- **TASK STATEMENT**: Return the run of lines below that opens with the line containing "#### [API Documentation](https://docs.rs/clap-markdown)" and closes with the line containing "maintain this project.", keeping each one exact.

---------- DATA FOR THE TASK

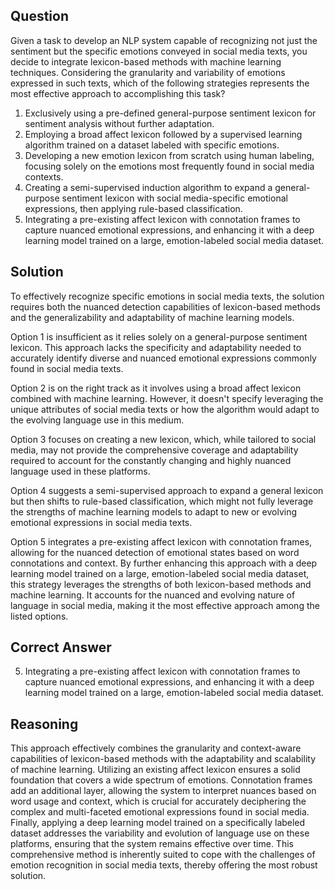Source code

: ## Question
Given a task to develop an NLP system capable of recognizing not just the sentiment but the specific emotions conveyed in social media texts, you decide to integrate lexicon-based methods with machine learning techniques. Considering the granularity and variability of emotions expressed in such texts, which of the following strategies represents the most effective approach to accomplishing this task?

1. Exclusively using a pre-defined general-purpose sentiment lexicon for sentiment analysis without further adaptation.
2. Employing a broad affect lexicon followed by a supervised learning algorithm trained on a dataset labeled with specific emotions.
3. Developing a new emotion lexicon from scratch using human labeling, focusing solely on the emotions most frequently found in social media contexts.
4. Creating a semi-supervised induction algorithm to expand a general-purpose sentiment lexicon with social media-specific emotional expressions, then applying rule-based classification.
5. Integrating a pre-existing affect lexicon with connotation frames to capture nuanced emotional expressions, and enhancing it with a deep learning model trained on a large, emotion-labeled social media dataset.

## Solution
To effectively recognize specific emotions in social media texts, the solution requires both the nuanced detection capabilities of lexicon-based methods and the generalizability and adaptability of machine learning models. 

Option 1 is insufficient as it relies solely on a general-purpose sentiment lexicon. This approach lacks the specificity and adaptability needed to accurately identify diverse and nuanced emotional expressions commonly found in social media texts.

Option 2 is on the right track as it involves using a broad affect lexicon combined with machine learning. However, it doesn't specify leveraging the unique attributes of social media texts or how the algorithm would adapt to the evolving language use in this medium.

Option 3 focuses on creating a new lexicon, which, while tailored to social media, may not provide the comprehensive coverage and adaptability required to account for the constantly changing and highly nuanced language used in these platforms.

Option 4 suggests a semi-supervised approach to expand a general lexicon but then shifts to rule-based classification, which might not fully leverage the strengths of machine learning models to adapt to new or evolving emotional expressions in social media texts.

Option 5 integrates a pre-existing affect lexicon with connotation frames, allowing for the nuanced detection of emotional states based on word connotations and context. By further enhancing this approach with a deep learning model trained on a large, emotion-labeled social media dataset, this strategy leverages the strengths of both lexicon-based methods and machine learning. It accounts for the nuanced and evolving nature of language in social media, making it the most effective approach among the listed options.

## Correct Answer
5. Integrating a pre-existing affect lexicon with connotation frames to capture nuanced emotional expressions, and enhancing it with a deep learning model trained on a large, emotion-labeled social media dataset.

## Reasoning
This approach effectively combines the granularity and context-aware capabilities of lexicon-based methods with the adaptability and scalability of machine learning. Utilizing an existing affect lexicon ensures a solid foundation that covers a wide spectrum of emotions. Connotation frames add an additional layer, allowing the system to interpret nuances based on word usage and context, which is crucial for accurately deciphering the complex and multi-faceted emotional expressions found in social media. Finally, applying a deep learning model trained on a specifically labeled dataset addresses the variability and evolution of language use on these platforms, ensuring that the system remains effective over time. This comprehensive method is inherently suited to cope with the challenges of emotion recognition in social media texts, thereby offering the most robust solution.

--------------------
---------- DATA FOR THE TASK

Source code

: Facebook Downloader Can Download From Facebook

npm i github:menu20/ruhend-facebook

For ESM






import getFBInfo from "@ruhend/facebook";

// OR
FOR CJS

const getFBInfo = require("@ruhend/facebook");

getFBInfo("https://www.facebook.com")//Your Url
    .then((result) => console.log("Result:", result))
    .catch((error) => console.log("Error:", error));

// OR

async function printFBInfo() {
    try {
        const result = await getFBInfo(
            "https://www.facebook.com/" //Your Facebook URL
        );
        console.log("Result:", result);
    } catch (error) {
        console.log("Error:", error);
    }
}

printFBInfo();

--------------------
---------- DATA FOR THE TASK

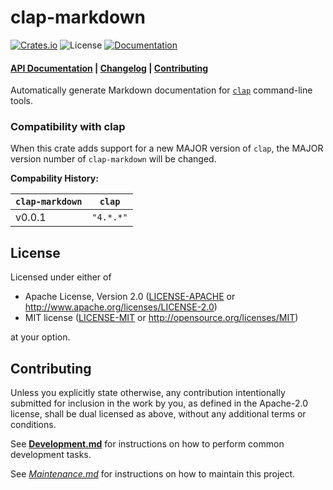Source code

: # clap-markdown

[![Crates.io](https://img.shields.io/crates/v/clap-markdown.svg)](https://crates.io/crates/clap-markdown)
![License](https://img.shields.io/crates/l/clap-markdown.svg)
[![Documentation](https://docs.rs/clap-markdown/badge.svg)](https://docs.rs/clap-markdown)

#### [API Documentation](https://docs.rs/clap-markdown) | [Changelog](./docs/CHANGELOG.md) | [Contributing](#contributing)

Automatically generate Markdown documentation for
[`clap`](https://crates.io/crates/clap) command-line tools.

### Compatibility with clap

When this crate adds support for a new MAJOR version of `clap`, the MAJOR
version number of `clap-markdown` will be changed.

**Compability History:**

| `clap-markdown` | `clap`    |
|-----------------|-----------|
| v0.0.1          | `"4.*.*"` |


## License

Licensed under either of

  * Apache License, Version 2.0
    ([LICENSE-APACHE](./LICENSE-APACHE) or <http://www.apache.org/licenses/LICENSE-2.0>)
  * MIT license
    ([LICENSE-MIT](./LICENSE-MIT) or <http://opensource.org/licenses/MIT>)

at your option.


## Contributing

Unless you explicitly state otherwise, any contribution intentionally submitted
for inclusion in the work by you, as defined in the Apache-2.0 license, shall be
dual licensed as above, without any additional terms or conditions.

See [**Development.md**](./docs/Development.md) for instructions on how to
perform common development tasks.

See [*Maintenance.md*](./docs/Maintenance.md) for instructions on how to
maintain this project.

--------------------

- **RESPONSE AREA**:
#### [API Documentation](https://docs.rs/clap-markdown) | [Changelog](./docs/CHANGELOG.md) | [Contributing](#contributing)

Automatically generate Markdown documentation for
[`clap`](https://crates.io/crates/clap) command-line tools.

### Compatibility with clap

When this crate adds support for a new MAJOR version of `clap`, the MAJOR
version number of `clap-markdown` will be changed.

**Compability History:**

| `clap-markdown` | `clap`    |
|-----------------|-----------|
| v0.0.1          | `"4.*.*"` |


## License

Licensed under either of

  * Apache License, Version 2.0
    ([LICENSE-APACHE](./LICENSE-APACHE) or <http://www.apache.org/licenses/LICENSE-2.0>)
  * MIT license
    ([LICENSE-MIT](./LICENSE-MIT) or <http://opensource.org/licenses/MIT>)

at your option.


## Contributing

Unless you explicitly state otherwise, any contribution intentionally submitted
for inclusion in the work by you, as defined in the Apache-2.0 license, shall be
dual licensed as above, without any additional terms or conditions.

See [**Development.md**](./docs/Development.md) for instructions on how to
perform common development tasks.

See [*Maintenance.md*](./docs/Maintenance.md) for instructions on how to
maintain this project.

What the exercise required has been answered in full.